Dereboyu küçük ötücülerin peşindeyim. Hava bulutlu ama güneş habire göz kırpıyor. Ağır hareketlerle ve yavaş yavaş ilerliyor, zaman zaman da durup bulunduğum noktadan etrafı gözlüyorum. İspinoz, Çitkuşu, Saka, Kocabaş, baştankaralar ilk başta kendini gösterenler. Yeşilağaçkakanın sesi geliyor yakınlardan ama teşrif etmekte biraz nazlı. Alakargaların yaygarası ise çoğu zaman yeri göğü kaplıyor. Sessiz sedasız sıvışmaya çalışan küçük bir sincap ise dikkatimden kaçmıyor.
Ardıç, Kocayemiş, Sandal Ağacı ve Akçakesmelerin kapladığı tepelere doğru yöneliyorum. Aralara serpilmiş eriklerle beraber kızılcıklarda sarı sarı çiçek açmış baharı karşılamak için. Mor renkli çuhalar ise son demlerinde.
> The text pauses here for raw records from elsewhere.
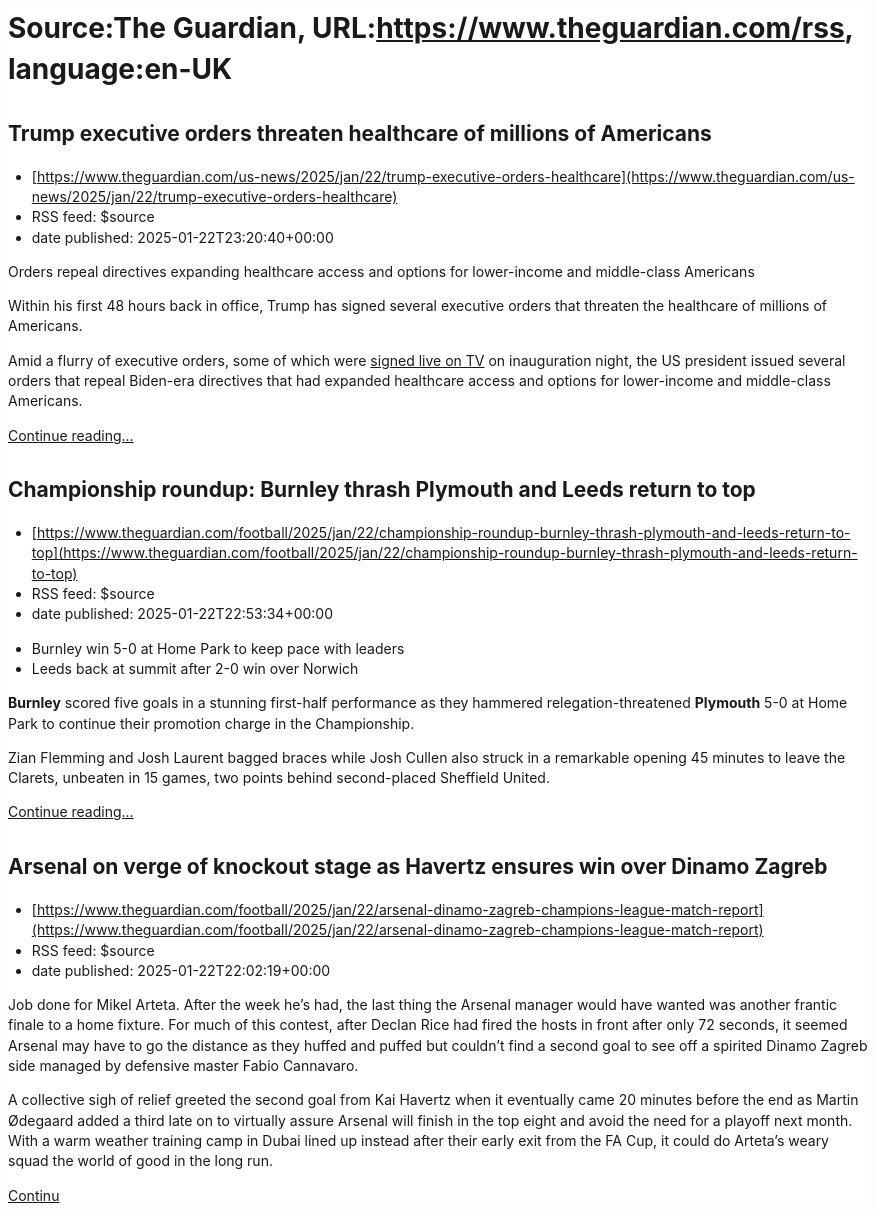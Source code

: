 # Source:The Guardian, URL:https://www.theguardian.com/rss, language:en-UK

## Trump executive orders threaten healthcare of millions of Americans
 - [https://www.theguardian.com/us-news/2025/jan/22/trump-executive-orders-healthcare](https://www.theguardian.com/us-news/2025/jan/22/trump-executive-orders-healthcare)
 - RSS feed: $source
 - date published: 2025-01-22T23:20:40+00:00

<p>Orders repeal directives expanding healthcare access and options for lower-income and middle-class Americans</p><p>Within his first 48 hours back in office, Trump has signed several executive orders that threaten the healthcare of millions of Americans.</p><p>Amid a flurry of executive orders, some of which were <a href="https://www.theguardian.com/us-news/2025/jan/20/tump-executive-orders-list">signed live on TV</a> on inauguration night, the US president issued several orders that repeal Biden-era directives that had expanded healthcare access and options for lower-income and middle-class Americans.</p> <a href="https://www.theguardian.com/us-news/2025/jan/22/trump-executive-orders-healthcare">Continue reading...</a>

## Championship roundup: Burnley thrash Plymouth and Leeds return to top
 - [https://www.theguardian.com/football/2025/jan/22/championship-roundup-burnley-thrash-plymouth-and-leeds-return-to-top](https://www.theguardian.com/football/2025/jan/22/championship-roundup-burnley-thrash-plymouth-and-leeds-return-to-top)
 - RSS feed: $source
 - date published: 2025-01-22T22:53:34+00:00

<ul><li>Burnley win 5-0 at Home Park to keep pace with leaders</li><li>Leeds back at summit after 2-0 win over Norwich</li></ul><p><strong>Burnley</strong> scored five goals in a stunning first-half performance as they hammered relegation-threatened <strong>Plymouth</strong> 5-0 at Home Park to continue their promotion charge in the Championship.</p><p>Zian Flemming and Josh Laurent bagged braces while Josh Cullen also struck in a remarkable opening 45 minutes to leave the Clarets, unbeaten in 15 games, two points behind second-placed Sheffield United.</p> <a href="https://www.theguardian.com/football/2025/jan/22/championship-roundup-burnley-thrash-plymouth-and-leeds-return-to-top">Continue reading...</a>

## Arsenal on verge of knockout stage as Havertz ensures win over Dinamo Zagreb
 - [https://www.theguardian.com/football/2025/jan/22/arsenal-dinamo-zagreb-champions-league-match-report](https://www.theguardian.com/football/2025/jan/22/arsenal-dinamo-zagreb-champions-league-match-report)
 - RSS feed: $source
 - date published: 2025-01-22T22:02:19+00:00

<p>Job done for Mikel Arteta. After the week he’s had, the last thing the Arsenal manager would have wanted was another frantic finale to a home fixture. For much of this contest, after Declan Rice had fired the hosts in front after only 72 seconds, it seemed Arsenal may have to go the distance as they huffed and puffed but couldn’t find a second goal to see off a spirited Dinamo Zagreb side managed by defensive master Fabio Cannavaro.</p><p>A collective sigh of relief greeted the second goal from Kai Havertz when it eventually came 20 minutes before the end as Martin Ødegaard added a third late on to virtually assure Arsenal will finish in the top eight and avoid the need for a playoff next month. With a warm weather training camp in Dubai lined up instead after their early exit from the FA Cup, it could do Arteta’s weary squad the world of good in the long run.</p> <a href="https://www.theguardian.com/football/2025/jan/22/arsenal-dinamo-zagreb-champions-league-match-report">Continu
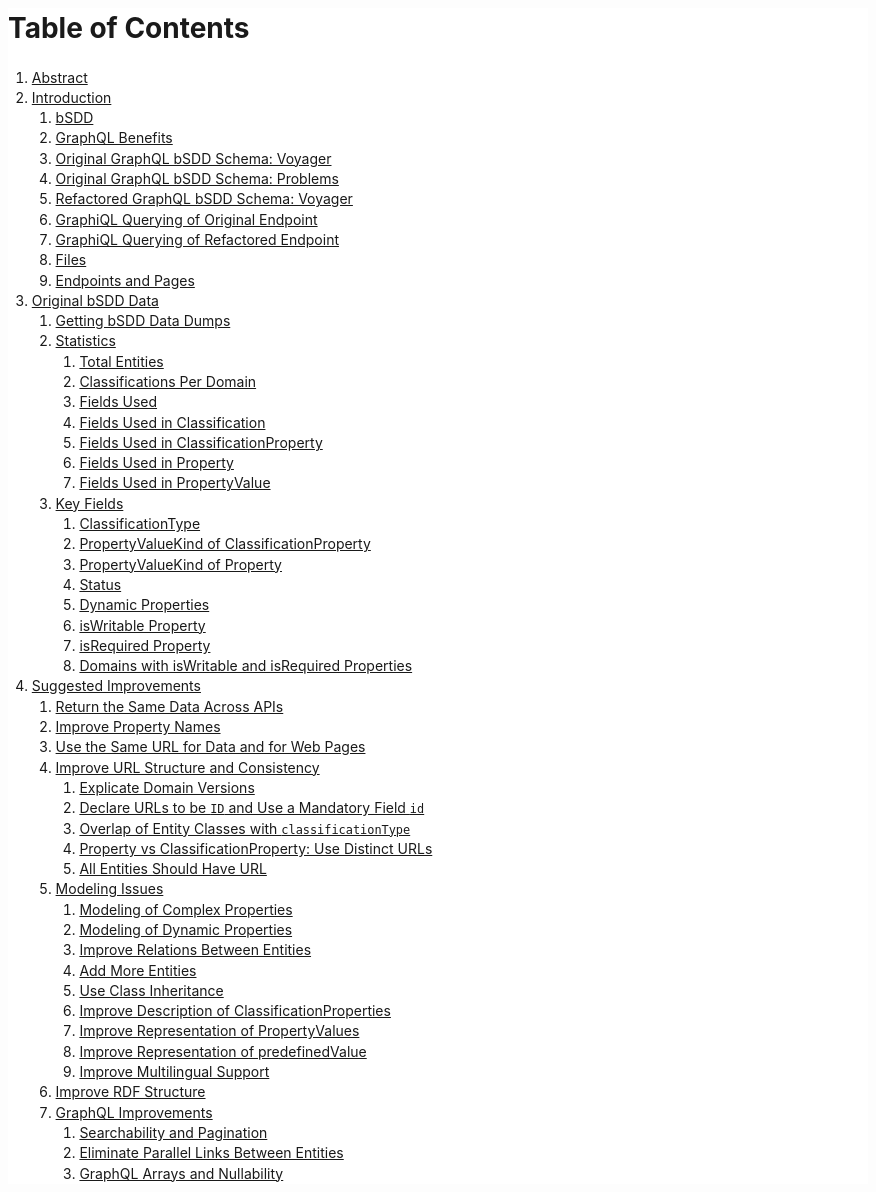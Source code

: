 
# Table of Contents

1.  [Abstract](#abstract)
2.  [Introduction](#introduction)
    1.  [bSDD](#bsdd)
    2.  [GraphQL Benefits](#graphql-benefits)
    3.  [Original GraphQL bSDD Schema: Voyager](#original-graphql-bsdd-schema-voyager)
    4.  [Original GraphQL bSDD Schema: Problems](#original-graphql-bsdd-schema-problems)
    5.  [Refactored GraphQL bSDD Schema: Voyager](#refactored-graphql-bsdd-schema-voyager)
    6.  [GraphiQL Querying of Original Endpoint](#graphiql-querying-of-original-endpoint)
    7.  [GraphiQL Querying of Refactored Endpoint](#graphiql-querying-of-refactored-endpoint)
    8.  [Files](#files)
    9.  [Endpoints and Pages](#endpoints-and-pages)
3.  [Original bSDD Data](#original-bsdd-data)
    1.  [Getting bSDD Data Dumps](#getting-bsdd-data-dumps)
    2.  [Statistics](#statistics)
        1.  [Total Entities](#total-entities)
        2.  [Classifications Per Domain](#classifications-per-domain)
        3.  [Fields Used](#fields-used)
        4.  [Fields Used in Classification](#fields-used-in-classification)
        5.  [Fields Used in ClassificationProperty](#fields-used-in-classificationproperty)
        6.  [Fields Used in Property](#fields-used-in-property)
        7.  [Fields Used in PropertyValue](#fields-used-in-propertyvalue)
    3.  [Key Fields](#key-fields)
        1.  [ClassificationType](#classificationtype)
        2.  [PropertyValueKind of ClassificationProperty](#propertyvaluekind-of-classificationproperty)
        3.  [PropertyValueKind of Property](#propertyvaluekind-of-property)
        4.  [Status](#status)
        5.  [Dynamic Properties](#dynamic-properties)
        6.  [isWritable Property](#iswritable-property)
        7.  [isRequired Property](#isrequired-property)
        8.  [Domains with isWritable and isRequired Properties](#domains-with-iswritable-and-isrequired-properties)
4.  [Suggested Improvements](#suggested-improvements)
    1.  [Return the Same Data Across APIs](#return-the-same-data-across-apis)
    2.  [Improve Property Names](#improve-property-names)
    3.  [Use the Same URL for Data and for Web Pages](#use-the-same-url-for-data-and-for-web-pages)
    4.  [Improve URL Structure and Consistency](#improve-url-structure-and-consistency)
        1.  [Explicate Domain Versions](#explicate-domain-versions)
        2.  [Declare URLs to be `ID` and Use a Mandatory Field `id`](#declare-urls-to-be-id-and-use-a-mandatory-field-id)
        3.  [Overlap of Entity Classes with `classificationType`](#overlap-of-entity-classes-with-classificationtype)
        4.  [Property vs ClassificationProperty: Use Distinct URLs](#property-vs-classificationproperty-use-distinct-urls)
        5.  [All Entities Should Have URL](#all-entities-should-have-url)
    5.  [Modeling Issues](#modeling-issues)
        1.  [Modeling of Complex Properties](#modeling-of-complex-properties)
        2.  [Modeling of Dynamic Properties](#modeling-of-dynamic-properties)
        3.  [Improve Relations Between Entities](#improve-relations-between-entities)
        4.  [Add More Entities](#add-more-entities)
        5.  [Use Class Inheritance](#use-class-inheritance)
        6.  [Improve Description of ClassificationProperties](#improve-description-of-classificationproperties)
        7.  [Improve Representation of PropertyValues](#improve-representation-of-propertyvalues)
        8.  [Improve Representation of predefinedValue](#improve-representation-of-predefinedvalue)
        9.  [Improve Multilingual Support](#improve-multilingual-support)
    6.  [Improve RDF Structure](#improve-rdf-structure)
    7.  [GraphQL Improvements](#graphql-improvements)
        1.  [Searchability and Pagination](#searchability-and-pagination)
        2.  [Eliminate Parallel Links Between Entities](#eliminate-parallel-links-between-entities)
        3.  [GraphQL Arrays and Nullability](#graphql-arrays-and-nullability)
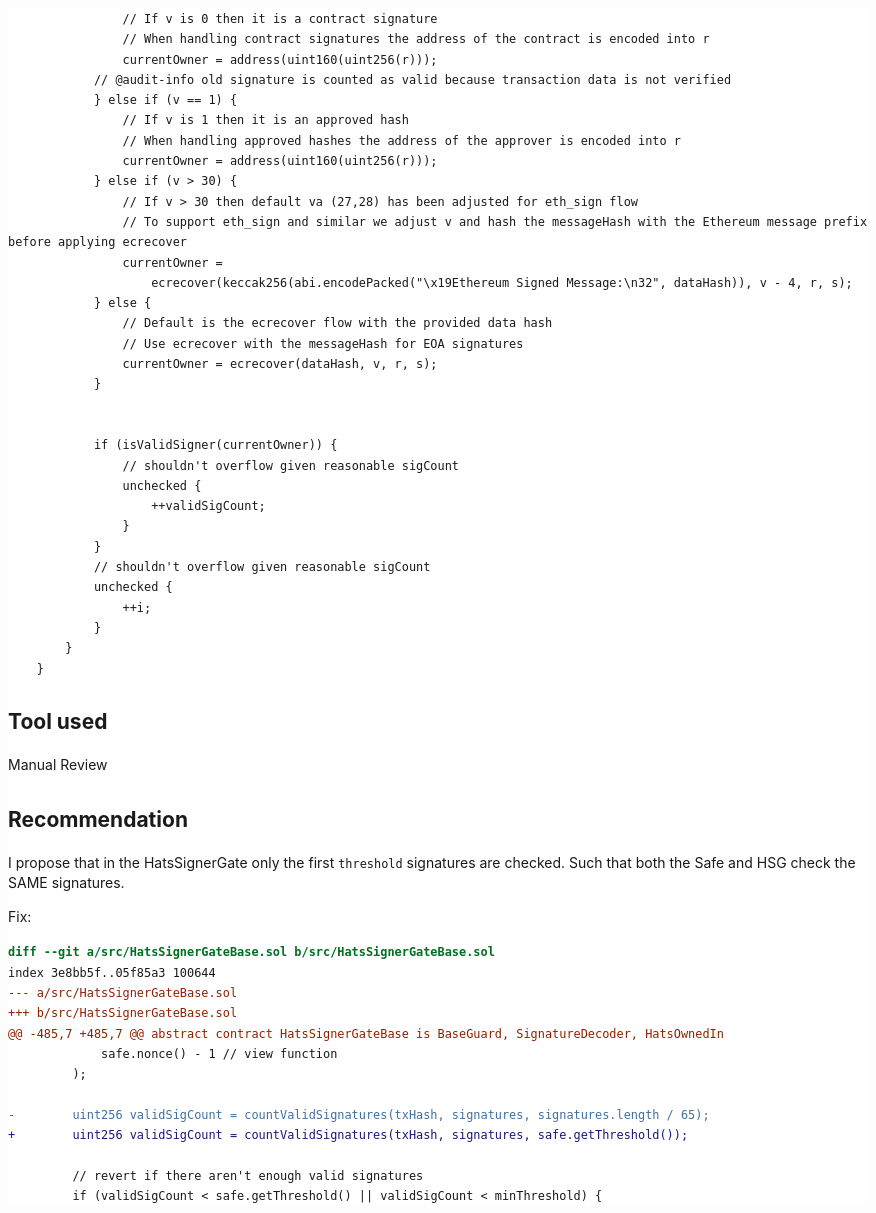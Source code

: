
 ```solidity
                // If v is 0 then it is a contract signature
                // When handling contract signatures the address of the contract is encoded into r
                currentOwner = address(uint160(uint256(r)));
            // @audit-info old signature is counted as valid because transaction data is not verified
            } else if (v == 1) {
                // If v is 1 then it is an approved hash
                // When handling approved hashes the address of the approver is encoded into r
                currentOwner = address(uint160(uint256(r)));
            } else if (v > 30) {
                // If v > 30 then default va (27,28) has been adjusted for eth_sign flow
                // To support eth_sign and similar we adjust v and hash the messageHash with the Ethereum message prefix before applying ecrecover
                currentOwner =
                    ecrecover(keccak256(abi.encodePacked("\x19Ethereum Signed Message:\n32", dataHash)), v - 4, r, s);
            } else {
                // Default is the ecrecover flow with the provided data hash
                // Use ecrecover with the messageHash for EOA signatures
                currentOwner = ecrecover(dataHash, v, r, s);
            }


            if (isValidSigner(currentOwner)) {
                // shouldn't overflow given reasonable sigCount
                unchecked {
                    ++validSigCount;
                }
            }
            // shouldn't overflow given reasonable sigCount
            unchecked {
                ++i;
            }
        }
    }
```

## Tool used
Manual Review

## Recommendation
I propose that in the HatsSignerGate only the first `threshold` signatures are checked. Such that both the Safe and HSG check the SAME signatures.

Fix:
```diff
diff --git a/src/HatsSignerGateBase.sol b/src/HatsSignerGateBase.sol
index 3e8bb5f..05f85a3 100644
--- a/src/HatsSignerGateBase.sol
+++ b/src/HatsSignerGateBase.sol
@@ -485,7 +485,7 @@ abstract contract HatsSignerGateBase is BaseGuard, SignatureDecoder, HatsOwnedIn
             safe.nonce() - 1 // view function
         );
 
-        uint256 validSigCount = countValidSignatures(txHash, signatures, signatures.length / 65);
+        uint256 validSigCount = countValidSignatures(txHash, signatures, safe.getThreshold());
 
         // revert if there aren't enough valid signatures
         if (validSigCount < safe.getThreshold() || validSigCount < minThreshold) {
```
Tepemde dolanan birkaç şahin, alanın her zamanki müdavimi kuzgun çifti ve gökyüzüne doğru diki dikine yükselip sonra birden alçalarak bahar danslarını yapan Orman Toygarları bu bölümün sakinleri.
Gözlemi bitirip tekrar kanyon girişine geldiğimdeyse ıslanan kanatlarını kurutmaya çalışmaktan başka dertleri olmayan bir çift karabatakla vedalaşıyorum.